Find every line in the records below that holds the word "administrator" and copy it.

[DATA RECORDS]
_ _ _
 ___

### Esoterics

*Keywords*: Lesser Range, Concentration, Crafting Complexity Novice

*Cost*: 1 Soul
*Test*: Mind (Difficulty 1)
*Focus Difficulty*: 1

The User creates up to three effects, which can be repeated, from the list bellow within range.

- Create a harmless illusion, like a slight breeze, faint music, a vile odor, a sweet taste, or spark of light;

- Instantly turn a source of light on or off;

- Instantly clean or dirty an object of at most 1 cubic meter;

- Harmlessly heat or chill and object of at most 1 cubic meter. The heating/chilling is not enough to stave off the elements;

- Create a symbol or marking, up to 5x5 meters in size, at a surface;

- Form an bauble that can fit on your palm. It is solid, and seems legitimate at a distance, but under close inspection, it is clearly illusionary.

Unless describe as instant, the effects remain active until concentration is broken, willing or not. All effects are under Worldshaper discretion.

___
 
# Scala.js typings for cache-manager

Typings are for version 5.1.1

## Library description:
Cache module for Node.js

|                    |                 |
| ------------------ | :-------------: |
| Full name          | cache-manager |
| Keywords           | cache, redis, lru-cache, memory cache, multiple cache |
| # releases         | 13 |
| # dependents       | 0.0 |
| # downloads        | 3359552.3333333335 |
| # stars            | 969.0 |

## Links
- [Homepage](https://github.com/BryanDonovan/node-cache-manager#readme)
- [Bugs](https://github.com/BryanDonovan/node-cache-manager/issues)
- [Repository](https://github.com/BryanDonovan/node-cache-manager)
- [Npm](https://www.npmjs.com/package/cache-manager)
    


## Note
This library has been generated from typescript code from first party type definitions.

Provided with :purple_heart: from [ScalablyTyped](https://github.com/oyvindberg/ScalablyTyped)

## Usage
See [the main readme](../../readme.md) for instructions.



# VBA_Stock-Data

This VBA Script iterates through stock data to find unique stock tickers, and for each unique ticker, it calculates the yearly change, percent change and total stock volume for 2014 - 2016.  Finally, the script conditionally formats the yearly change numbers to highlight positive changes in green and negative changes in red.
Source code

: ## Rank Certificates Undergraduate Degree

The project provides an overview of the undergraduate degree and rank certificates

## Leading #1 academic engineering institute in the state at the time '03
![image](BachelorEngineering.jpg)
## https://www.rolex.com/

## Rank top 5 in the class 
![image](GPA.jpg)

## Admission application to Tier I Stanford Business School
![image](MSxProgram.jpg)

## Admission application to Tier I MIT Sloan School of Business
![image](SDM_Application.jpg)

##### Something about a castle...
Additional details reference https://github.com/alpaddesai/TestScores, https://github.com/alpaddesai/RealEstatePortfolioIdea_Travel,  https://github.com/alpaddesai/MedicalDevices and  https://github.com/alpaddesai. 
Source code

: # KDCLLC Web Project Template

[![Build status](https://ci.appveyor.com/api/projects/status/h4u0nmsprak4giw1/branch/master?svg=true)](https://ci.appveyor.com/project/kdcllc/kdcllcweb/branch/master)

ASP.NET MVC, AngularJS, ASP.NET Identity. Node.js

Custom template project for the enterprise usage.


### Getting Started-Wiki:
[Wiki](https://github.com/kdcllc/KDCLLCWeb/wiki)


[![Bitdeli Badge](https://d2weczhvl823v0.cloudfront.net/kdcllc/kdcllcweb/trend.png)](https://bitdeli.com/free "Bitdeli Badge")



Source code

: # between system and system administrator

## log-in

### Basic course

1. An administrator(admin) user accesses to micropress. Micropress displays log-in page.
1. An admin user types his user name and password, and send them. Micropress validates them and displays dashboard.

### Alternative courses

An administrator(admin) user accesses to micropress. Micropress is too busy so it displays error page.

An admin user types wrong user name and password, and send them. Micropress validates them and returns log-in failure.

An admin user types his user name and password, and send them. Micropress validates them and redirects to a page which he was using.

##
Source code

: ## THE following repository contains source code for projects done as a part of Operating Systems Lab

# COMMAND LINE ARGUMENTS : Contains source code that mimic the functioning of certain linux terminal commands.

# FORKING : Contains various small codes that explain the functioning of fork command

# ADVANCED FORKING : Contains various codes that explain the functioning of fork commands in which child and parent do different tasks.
_ _ _
[RESULT]
: # between system and system administrator
1. An administrator(admin) user accesses to micropress. Micropress displays log-in page.
An administrator(admin) user accesses to micropress. Micropress is too busy so it displays error page.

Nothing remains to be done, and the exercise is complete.